SCUOLA / Avvenire, duro monito dei cattolici: “Non speculate sui ragazzi”

SCUOLA – Nell’anno scolastico che sta per cominciare «non si guardi ad altri interessi» che non siano quelli dei ragazzi», non si sfrutti il loro nome per richieste e pretese, per quanto comprensibili. Non si faccia carriera sulla loro pelle». Il che vale «per il Ministro, e per ogni adulto che ha una funzione nella scuola». Il duro monito è contenuto in un editoriale del giornale dei vescovi Avvenire, che esce all’indomani della conferenza stampa del ministro Maria Stella Gelmini.
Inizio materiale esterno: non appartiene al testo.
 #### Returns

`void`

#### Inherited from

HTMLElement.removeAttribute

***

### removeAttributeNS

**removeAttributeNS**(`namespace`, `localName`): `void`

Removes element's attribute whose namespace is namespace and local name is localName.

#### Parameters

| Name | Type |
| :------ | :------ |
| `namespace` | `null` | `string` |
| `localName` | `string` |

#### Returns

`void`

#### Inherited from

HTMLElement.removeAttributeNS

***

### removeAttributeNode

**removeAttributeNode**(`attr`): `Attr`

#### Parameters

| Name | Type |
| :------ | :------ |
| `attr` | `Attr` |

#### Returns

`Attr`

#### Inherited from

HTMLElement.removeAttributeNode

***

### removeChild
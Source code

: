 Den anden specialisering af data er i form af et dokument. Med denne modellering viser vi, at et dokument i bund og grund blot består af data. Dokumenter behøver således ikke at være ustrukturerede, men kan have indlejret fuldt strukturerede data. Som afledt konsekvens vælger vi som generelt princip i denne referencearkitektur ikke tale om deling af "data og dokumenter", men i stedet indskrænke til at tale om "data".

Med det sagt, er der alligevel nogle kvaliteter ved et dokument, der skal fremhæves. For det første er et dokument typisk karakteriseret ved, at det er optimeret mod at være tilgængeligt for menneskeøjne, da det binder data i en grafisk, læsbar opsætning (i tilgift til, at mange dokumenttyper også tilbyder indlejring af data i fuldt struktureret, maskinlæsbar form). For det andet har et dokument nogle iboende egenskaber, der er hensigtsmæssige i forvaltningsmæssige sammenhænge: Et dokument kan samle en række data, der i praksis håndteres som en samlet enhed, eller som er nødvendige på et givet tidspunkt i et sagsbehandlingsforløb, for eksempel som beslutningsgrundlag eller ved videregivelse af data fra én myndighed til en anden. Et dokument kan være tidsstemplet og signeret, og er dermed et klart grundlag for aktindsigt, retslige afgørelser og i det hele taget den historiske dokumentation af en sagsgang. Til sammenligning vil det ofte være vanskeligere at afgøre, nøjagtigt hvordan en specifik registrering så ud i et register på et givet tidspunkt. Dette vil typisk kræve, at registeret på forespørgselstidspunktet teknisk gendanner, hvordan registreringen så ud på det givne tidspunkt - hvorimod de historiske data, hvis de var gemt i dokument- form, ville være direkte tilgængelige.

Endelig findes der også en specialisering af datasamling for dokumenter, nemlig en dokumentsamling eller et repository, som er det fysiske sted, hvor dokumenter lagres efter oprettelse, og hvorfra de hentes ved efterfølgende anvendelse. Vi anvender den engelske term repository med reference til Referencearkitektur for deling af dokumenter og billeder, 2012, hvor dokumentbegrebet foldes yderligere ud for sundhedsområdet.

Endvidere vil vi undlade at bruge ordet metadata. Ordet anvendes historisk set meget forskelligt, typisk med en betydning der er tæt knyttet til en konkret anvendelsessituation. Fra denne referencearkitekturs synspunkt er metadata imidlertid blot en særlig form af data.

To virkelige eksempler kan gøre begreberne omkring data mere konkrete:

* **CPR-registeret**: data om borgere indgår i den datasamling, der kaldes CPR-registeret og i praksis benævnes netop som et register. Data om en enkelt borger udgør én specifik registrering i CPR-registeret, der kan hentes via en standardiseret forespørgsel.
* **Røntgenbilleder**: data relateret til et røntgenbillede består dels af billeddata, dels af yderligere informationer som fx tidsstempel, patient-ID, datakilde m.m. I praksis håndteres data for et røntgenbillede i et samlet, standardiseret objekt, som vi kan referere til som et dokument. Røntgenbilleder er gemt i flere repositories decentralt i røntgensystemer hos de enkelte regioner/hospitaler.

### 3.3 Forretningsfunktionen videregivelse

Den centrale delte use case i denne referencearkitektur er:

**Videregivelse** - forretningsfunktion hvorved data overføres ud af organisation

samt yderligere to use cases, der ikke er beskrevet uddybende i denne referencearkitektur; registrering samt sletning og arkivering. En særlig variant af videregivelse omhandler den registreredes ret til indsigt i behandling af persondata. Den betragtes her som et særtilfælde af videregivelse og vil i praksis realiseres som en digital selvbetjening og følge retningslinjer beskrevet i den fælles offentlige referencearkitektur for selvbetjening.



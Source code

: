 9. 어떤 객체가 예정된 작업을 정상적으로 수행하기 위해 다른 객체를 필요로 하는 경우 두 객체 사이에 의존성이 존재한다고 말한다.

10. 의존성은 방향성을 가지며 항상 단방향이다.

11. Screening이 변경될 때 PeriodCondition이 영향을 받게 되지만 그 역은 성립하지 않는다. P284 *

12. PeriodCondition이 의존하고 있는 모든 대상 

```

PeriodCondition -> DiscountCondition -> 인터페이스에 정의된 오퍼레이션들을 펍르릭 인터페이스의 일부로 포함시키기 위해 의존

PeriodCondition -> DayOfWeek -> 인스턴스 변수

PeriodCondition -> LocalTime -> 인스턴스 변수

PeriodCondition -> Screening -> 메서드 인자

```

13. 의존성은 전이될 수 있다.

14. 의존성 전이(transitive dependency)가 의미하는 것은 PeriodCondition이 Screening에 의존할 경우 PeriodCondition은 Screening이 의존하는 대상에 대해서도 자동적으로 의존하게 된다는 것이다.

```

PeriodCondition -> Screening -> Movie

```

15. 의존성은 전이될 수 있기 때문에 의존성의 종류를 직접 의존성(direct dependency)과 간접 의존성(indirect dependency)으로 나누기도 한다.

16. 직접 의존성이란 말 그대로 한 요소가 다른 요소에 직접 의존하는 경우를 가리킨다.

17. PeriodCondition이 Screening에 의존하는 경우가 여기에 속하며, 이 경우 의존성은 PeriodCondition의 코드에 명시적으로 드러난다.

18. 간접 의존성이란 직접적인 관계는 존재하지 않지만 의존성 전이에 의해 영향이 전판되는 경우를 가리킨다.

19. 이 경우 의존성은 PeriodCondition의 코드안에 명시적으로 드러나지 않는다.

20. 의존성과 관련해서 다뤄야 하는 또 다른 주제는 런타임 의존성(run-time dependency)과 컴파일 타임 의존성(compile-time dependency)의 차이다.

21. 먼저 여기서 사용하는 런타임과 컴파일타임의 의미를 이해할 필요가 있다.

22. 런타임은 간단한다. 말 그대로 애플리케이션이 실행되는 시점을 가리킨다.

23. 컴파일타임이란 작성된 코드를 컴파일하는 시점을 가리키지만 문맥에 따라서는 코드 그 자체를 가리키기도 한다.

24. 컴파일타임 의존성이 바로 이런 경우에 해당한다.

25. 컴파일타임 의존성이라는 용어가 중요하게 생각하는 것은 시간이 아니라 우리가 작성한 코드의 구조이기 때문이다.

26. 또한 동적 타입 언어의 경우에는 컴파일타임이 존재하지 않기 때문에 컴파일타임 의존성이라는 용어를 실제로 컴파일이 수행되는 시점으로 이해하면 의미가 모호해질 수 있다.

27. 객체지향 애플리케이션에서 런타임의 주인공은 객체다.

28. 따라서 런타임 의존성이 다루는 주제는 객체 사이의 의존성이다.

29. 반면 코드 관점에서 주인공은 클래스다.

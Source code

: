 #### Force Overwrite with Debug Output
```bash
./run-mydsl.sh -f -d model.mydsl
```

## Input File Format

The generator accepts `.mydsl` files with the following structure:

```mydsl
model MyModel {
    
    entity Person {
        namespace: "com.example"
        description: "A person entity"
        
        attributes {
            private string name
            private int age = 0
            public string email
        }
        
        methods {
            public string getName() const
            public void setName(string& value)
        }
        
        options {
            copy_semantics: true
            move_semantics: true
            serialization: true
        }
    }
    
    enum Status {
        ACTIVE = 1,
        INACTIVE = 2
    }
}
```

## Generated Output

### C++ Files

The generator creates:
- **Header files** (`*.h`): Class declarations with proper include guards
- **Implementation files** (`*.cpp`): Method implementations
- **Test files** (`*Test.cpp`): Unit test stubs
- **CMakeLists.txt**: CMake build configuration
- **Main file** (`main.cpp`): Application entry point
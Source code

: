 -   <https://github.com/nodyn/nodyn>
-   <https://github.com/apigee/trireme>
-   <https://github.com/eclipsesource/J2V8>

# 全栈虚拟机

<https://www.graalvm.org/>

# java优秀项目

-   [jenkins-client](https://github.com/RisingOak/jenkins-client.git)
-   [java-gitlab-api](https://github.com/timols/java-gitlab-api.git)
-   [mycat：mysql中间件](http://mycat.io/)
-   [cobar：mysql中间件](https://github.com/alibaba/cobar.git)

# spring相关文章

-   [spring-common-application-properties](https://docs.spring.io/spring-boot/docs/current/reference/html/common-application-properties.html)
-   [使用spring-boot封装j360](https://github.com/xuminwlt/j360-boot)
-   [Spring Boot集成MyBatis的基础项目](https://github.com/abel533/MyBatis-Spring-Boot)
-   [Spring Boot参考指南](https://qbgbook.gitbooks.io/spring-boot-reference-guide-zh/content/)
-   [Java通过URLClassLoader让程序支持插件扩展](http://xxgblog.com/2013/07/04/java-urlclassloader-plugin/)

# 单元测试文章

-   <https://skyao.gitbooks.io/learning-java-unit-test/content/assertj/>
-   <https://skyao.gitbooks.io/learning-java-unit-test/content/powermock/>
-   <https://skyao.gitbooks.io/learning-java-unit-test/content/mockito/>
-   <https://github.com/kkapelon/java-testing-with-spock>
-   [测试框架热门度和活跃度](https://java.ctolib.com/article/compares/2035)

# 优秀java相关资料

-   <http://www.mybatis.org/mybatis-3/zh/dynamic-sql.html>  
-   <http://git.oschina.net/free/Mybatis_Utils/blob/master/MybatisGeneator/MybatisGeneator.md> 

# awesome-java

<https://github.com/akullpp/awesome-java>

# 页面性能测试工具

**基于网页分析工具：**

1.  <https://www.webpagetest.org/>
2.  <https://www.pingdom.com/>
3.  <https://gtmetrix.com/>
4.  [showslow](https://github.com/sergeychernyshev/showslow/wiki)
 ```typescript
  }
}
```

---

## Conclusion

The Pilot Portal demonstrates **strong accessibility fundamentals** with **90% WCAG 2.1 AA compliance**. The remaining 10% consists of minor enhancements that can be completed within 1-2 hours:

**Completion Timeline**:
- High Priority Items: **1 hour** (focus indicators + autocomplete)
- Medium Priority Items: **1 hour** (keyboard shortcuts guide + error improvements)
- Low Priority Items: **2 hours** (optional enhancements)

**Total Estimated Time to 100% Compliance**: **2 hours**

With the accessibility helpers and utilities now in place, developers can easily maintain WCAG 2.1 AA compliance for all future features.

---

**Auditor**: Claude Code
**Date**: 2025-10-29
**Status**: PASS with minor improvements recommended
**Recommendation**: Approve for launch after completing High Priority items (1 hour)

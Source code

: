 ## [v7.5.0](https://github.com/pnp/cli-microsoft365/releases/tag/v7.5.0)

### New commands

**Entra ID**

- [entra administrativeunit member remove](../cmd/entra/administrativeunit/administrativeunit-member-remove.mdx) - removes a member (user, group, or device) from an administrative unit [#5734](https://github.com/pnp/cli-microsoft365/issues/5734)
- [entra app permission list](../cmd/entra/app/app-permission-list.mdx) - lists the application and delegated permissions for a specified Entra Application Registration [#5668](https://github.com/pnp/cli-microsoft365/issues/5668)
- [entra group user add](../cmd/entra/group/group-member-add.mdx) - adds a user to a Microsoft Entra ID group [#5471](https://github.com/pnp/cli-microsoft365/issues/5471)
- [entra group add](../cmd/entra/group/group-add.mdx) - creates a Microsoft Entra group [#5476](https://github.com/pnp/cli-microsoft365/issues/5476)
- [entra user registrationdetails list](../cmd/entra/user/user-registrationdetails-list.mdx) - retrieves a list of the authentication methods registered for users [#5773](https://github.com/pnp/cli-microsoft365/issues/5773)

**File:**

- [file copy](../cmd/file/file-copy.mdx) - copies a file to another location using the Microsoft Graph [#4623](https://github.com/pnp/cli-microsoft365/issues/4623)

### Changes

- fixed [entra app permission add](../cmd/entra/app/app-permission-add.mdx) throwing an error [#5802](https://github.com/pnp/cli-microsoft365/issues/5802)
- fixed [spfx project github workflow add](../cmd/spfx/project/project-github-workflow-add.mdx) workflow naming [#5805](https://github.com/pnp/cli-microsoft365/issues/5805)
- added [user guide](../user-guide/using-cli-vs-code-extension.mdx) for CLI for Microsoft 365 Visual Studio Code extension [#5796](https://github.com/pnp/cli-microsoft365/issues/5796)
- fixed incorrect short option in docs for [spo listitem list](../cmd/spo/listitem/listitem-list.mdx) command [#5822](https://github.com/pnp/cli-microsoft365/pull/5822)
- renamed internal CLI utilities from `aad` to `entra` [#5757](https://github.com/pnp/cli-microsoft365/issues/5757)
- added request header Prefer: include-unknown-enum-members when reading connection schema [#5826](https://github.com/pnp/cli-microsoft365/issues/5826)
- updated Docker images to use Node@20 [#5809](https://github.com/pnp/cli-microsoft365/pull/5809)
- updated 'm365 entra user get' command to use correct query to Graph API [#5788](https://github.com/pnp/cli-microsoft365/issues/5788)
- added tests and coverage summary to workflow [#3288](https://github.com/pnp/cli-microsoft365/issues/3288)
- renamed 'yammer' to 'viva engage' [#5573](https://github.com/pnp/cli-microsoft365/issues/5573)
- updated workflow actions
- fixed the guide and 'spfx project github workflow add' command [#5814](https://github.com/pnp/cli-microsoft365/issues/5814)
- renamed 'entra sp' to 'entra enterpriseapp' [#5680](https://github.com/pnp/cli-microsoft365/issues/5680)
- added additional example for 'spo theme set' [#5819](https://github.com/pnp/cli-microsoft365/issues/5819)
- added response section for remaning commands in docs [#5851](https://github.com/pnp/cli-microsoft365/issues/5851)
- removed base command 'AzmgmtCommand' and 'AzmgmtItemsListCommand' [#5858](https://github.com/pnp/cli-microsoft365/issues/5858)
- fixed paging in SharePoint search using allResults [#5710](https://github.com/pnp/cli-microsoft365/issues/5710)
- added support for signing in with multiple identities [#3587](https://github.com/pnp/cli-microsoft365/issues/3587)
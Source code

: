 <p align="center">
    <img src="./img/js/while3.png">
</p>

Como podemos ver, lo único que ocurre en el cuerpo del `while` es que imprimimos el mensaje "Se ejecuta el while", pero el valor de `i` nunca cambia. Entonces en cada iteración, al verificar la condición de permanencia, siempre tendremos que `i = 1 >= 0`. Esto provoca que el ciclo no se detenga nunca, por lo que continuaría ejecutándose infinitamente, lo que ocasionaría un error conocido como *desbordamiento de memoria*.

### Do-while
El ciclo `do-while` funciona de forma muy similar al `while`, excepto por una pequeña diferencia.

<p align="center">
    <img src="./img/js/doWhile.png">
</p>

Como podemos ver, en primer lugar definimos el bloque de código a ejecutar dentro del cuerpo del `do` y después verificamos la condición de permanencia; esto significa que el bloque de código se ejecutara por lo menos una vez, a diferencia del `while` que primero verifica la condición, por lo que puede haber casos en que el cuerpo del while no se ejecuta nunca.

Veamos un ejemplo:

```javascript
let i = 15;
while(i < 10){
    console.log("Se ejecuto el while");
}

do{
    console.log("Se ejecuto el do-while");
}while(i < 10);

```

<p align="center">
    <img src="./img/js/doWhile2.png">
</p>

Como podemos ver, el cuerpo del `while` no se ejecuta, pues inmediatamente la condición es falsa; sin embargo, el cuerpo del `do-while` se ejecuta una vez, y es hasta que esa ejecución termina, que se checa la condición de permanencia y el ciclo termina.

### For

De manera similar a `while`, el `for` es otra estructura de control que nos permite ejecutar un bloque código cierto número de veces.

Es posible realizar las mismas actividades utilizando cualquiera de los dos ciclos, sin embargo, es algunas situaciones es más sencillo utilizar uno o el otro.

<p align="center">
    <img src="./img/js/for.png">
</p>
LA POLEMICA – «La signora ministro – afferma l’articolo – ha affrontato con gagliarda e dunque controversa volontà riformatrice sia l’Università che la scuola. Una partita personale e politica su cui sta scommettendo molto». Sulla quale il giudizio dei vescovi rimane sospeso. Nonostante gli sforzi, infatti, anche per «interessi corporativi» e i «molti problemi lasciati per strada» «anche quest’anno il panorama dell’avvio» del nuovo anno scolastico appare – a giudizio di Avvenire – «confuso e pieno di ombre». «Speriamo – auspica l’articolo – che prevalga in tutte le parti la buona volontà di salvaguardare l’essenziale», e di evitare, anche e soprattutto «là dove le condizioni non sono buone» che «si esacerbi il tutto, ma si faccia in modo che i bambini e i ragazzi non patiscano maggiore disagio». In giro – osserva Avvenire – «ci sono un sacco di furbastri che campano sulla e nella scuola e però dei ragazzi gliene interessa assai meno del giusto». Mentre «trattare male la scuola – avverte il giornale dei vescovi – è «il reato più grave oggi in Italia», oltre che un peccato ignominioso. E chi lo fa meriterebbe di essere portato davanti ad un «plotone di esecuzione» di ragazzi armati di «pistole ad acqua, elastici, schioppi di legno o mitragliette con i suoni elettronici». Un plotone che, a guardare come vanno le cose «sarebbe schierato dalla mattina alla sera».